Our society has come to have super-human expectations of leaders. We expect them not to make mistakes and should one happen they often receive a punishment harsher than what we’d find acceptable if the same happened to us. People by design arrive at decisions differently each time. Emotion may replace logic at an inopportune time resulting a well… Anthony Weiner knows this all too well.
Is it right for us to have an expectation that leaders never make mistakes? Perhaps it is. After all leaders by default have a lot more people depending on them. But what’s more important is who does a leader turn to when they trip, stumble, or hit rock bottom?
A good leader builds a support network around them. The resulting concoction is one part aptitude, one part rebound there to help leaders land on their feet should a series of misfortunate events transpire. A well-guided team knows how to band together in times of crises. Interim leaders rise to the occasion without being asked and ensure the group as a whole doesn’t suffer the same fate. It’s survival mode. Good leaders rebound off their team’s positive vibes and get back on their feet at work quickly.

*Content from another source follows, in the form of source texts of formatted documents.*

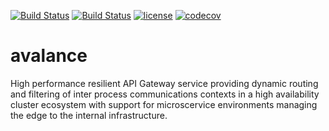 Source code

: [![Build Status](https://travis-ci.org/FelixKlauke/avalance.svg?branch=master)](https://travis-ci.org/FelixKlauke/avalance)
[![Build Status](https://travis-ci.org/FelixKlauke/avalance.svg?branch=dev)](https://travis-ci.org/FelixKlauke/avalance)
[![license](https://img.shields.io/github/license/mashape/apistatus.svg)](https://github.com/FelixKlauke/avalance)
[![codecov](https://codecov.io/gh/FelixKlauke/avalance/branch/dev/graph/badge.svg)](https://codecov.io/gh/FelixKlauke/avalance)

# avalance
High performance resilient API Gateway service providing dynamic routing and filtering of inter process communications contexts in a high availability cluster ecosystem with support for microscervice environments managing the edge to the internal infrastructure.

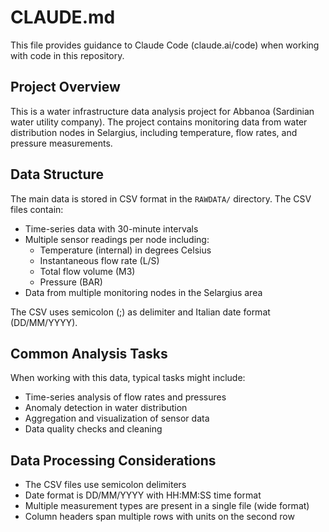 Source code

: # CLAUDE.md

This file provides guidance to Claude Code (claude.ai/code) when working with code in this repository.

## Project Overview

This is a water infrastructure data analysis project for Abbanoa (Sardinian water utility company). The project contains monitoring data from water distribution nodes in Selargius, including temperature, flow rates, and pressure measurements.

## Data Structure

The main data is stored in CSV format in the `RAWDATA/` directory. The CSV files contain:
- Time-series data with 30-minute intervals
- Multiple sensor readings per node including:
  - Temperature (internal) in degrees Celsius
  - Instantaneous flow rate (L/S)
  - Total flow volume (M3)
  - Pressure (BAR)
- Data from multiple monitoring nodes in the Selargius area

The CSV uses semicolon (;) as delimiter and Italian date format (DD/MM/YYYY).

## Common Analysis Tasks

When working with this data, typical tasks might include:
- Time-series analysis of flow rates and pressures
- Anomaly detection in water distribution
- Aggregation and visualization of sensor data
- Data quality checks and cleaning

## Data Processing Considerations

- The CSV files use semicolon delimiters
- Date format is DD/MM/YYYY with HH:MM:SS time format
- Multiple measurement types are present in a single file (wide format)
- Column headers span multiple rows with units on the second row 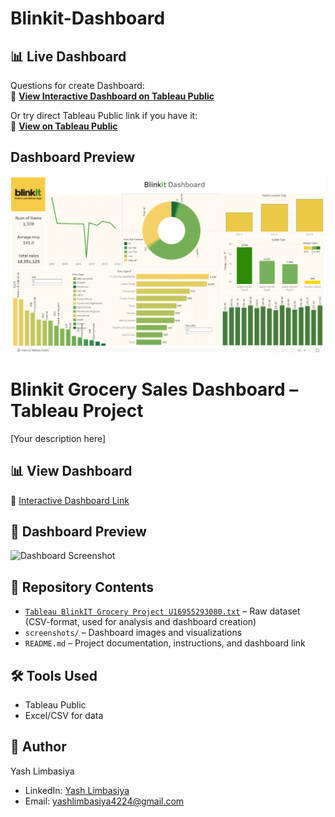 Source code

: # Blinkit-Dashboard
## 📊 Live Dashboard

Questions for create Dashboard:<br>
🔗 **[View Interactive Dashboard on Tableau Public](https://fingertips.co.in/cloud2/student/view-material/250)**

Or try direct Tableau Public link if you have it:<br>
🔗 **[View on Tableau Public](https://public.tableau.com/app/profile/yash.limbasiya/viz/BLINKITDASHBOARD_17502428853380/Dashboard1)**

## Dashboard Preview
![Blinkit Dashboard](Blinkitdashboard.png)<br>


# Blinkit Grocery Sales Dashboard – Tableau Project

[Your description here]

## 📊 View Dashboard
🔗 [Interactive Dashboard Link](https://fingertips.co.in/cloud2/student/view-material/250)

## 📸 Dashboard Preview
![Dashboard Screenshot](Screenshot-2025-09-14-190153.jpg)

## 📁 Repository Contents
- [`Tableau BlinkIT Grocery Project U16955293080.txt`](https://github.com/yashlimbasiya444/Blinkit-Dashboard/blob/main/Tableau%20BlinkIT%20Grocery%20Project%20U16955293080.txt) – Raw dataset (CSV-format, used for analysis and dashboard creation)
- `screenshots/` – Dashboard images and visualizations
- `README.md` – Project documentation, instructions, and dashboard link


## 🛠️ Tools Used
- Tableau Public
- Excel/CSV for data

## 👤 Author
Yash Limbasiya
- LinkedIn: [Yash Limbasiya](https://www.linkedin.com/in/yash-limbasiya-177268359)
- Email: yashlimbasiya4224@gmail.com

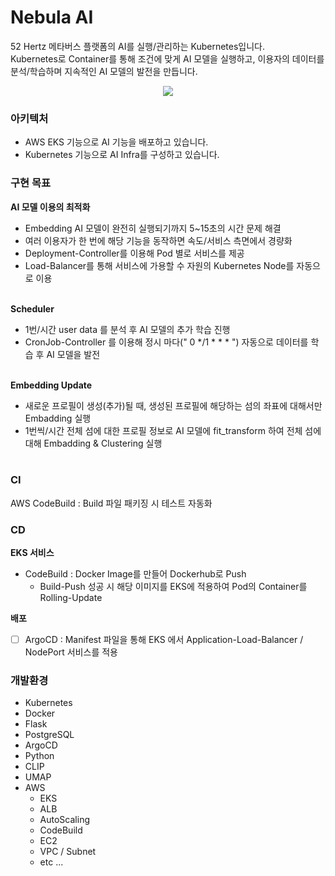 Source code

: Nebula AI
=============
52 Hertz 메타버스 플랫폼의 AI를 실행/관리하는 Kubernetes입니다.<br>
Kubernetes로 Container를 통해 조건에 맞게 AI 모델을 실행하고, 이용자의 데이터를 분석/학습하며 지속적인 AI 모델의 발전을 만듭니다.<br>

<p align="center"><img src="https://user-images.githubusercontent.com/86669008/209777782-1f828229-a17e-4a9d-b580-46681d45c71c.jpg"/></p>

### 아키텍처
- AWS EKS 기능으로 AI 기능을 배포하고 있습니다.
- Kubernetes 기능으로 AI Infra를 구성하고 있습니다.

### 구현 목표
<b>AI 모델 이용의 최적화</b><br>
- Embedding AI 모델이 완전히 실행되기까지 5~15초의 시간 문제 해결
- 여러 이용자가 한 번에 해당 기능을 동작하면 속도/서비스 측면에서 경량화
- Deployment-Controller를 이용해 Pod 별로 서비스를 제공
- Load-Balancer를 통해 서비스에 가용할 수 자원의 Kubernetes Node를 자동으로 이용
<br><br>

<b>Scheduler</b>
- 1번/시간 user data 를 분석 후 AI 모델의 추가 학습 진행
- CronJob-Controller 를 이용해 정시 마다(" 0 */1 * * * ") 자동으로 데이터를 학습 후 AI 모델을 발전
<br><br>

<b>Embedding Update</b><br>
- 새로운 프로필이 생성(추가)될 때, 생성된 프로필에 해당하는 섬의 좌표에 대해서만 Embadding 실행
- 1번씩/시간 전체 섬에 대한 프로필 정보로 AI 모델에 fit_transform 하여 전체 섬에 대해 Embadding & Clustering 실행
<br><br>

### CI
AWS CodeBuild : Build 파일 패키징 시 테스트 자동화<br>

### CD
<b>EKS 서비스</b> <br>
- CodeBuild : Docker Image를 만들어 Dockerhub로 Push<br>
  - Build-Push 성공 시 해당 이미지를 EKS에 적용하여 Pod의 Container를 Rolling-Update<br>

<b>배포</b> <br>
- [ ] ArgoCD : Manifest 파일을 통해 EKS 에서 Application-Load-Balancer / NodePort 서비스를 적용

### 개발환경
- Kubernetes
- Docker
- Flask
- PostgreSQL
- ArgoCD
- Python
- CLIP
- UMAP
- AWS
  - EKS
  - ALB
  - AutoScaling
  - CodeBuild
  - EC2
  - VPC / Subnet
  - etc ...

Great leaders build the same kind of support group outside of the workplace. They have friends, family, and loved ones who also protect the team from destruction when the time calls. It’s why your older brother defended you in grade school or why your best girlfriend told your ex how much of an idiot he was after stepping out on you.
When you’re emotionally invested in something your network knows it. And beit at home or in the office they’ll be by your side to get you back on your feet should you find yourself with your back against the wall and no where to turn.